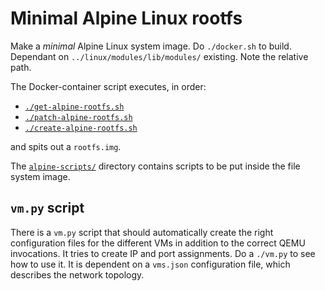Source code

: # Minimal Alpine Linux rootfs

Make a *minimal* Alpine Linux system image. Do `./docker.sh` to build. Dependant on `../linux/modules/lib/modules/` existing. Note the relative path.

The Docker-container script executes, in order:

* [`./get-alpine-rootfs.sh`](./get-alpine-rootfs.sh)
* [`./patch-alpine-rootfs.sh`](./patch-alpine-rootfs.sh)
* [`./create-alpine-rootfs.sh`](./create-alpine-rootfs.sh)

and spits out a `rootfs.img`.

The [`alpine-scripts/`](alpine-scripts/) directory contains scripts to be put inside the file system image.

## `vm.py` script

There is a `vm.py` script that should automatically create the right configuration files for the different VMs in addition to the correct QEMU invocations. It tries to create IP and port assignments. Do a `./vm.py` to see how to use it. It is dependent on a `vms.json` configuration file, which describes the network topology.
——
> AIM OF THE EXERCISE: Restate, word for word, the entries above, dropping any picture.

> TASK RESPONSE:
Source code

: # Minimal Alpine Linux rootfs

Make a *minimal* Alpine Linux system image. Do `./docker.sh` to build. Dependant on `../linux/modules/lib/modules/` existing. Note the relative path.

The Docker-container script executes, in order:

* [`./get-alpine-rootfs.sh`](./get-alpine-rootfs.sh)
* [`./patch-alpine-rootfs.sh`](./patch-alpine-rootfs.sh)
* [`./create-alpine-rootfs.sh`](./create-alpine-rootfs.sh)

and spits out a `rootfs.img`.

The [`alpine-scripts/`](alpine-scripts/) directory contains scripts to be put inside the file system image.

## `vm.py` script

There is a `vm.py` script that should automatically create the right configuration files for the different VMs in addition to the correct QEMU invocations. It tries to create IP and port assignments. Do a `./vm.py` to see how to use it. It is dependent on a `vms.json` configuration file, which describes the network topology.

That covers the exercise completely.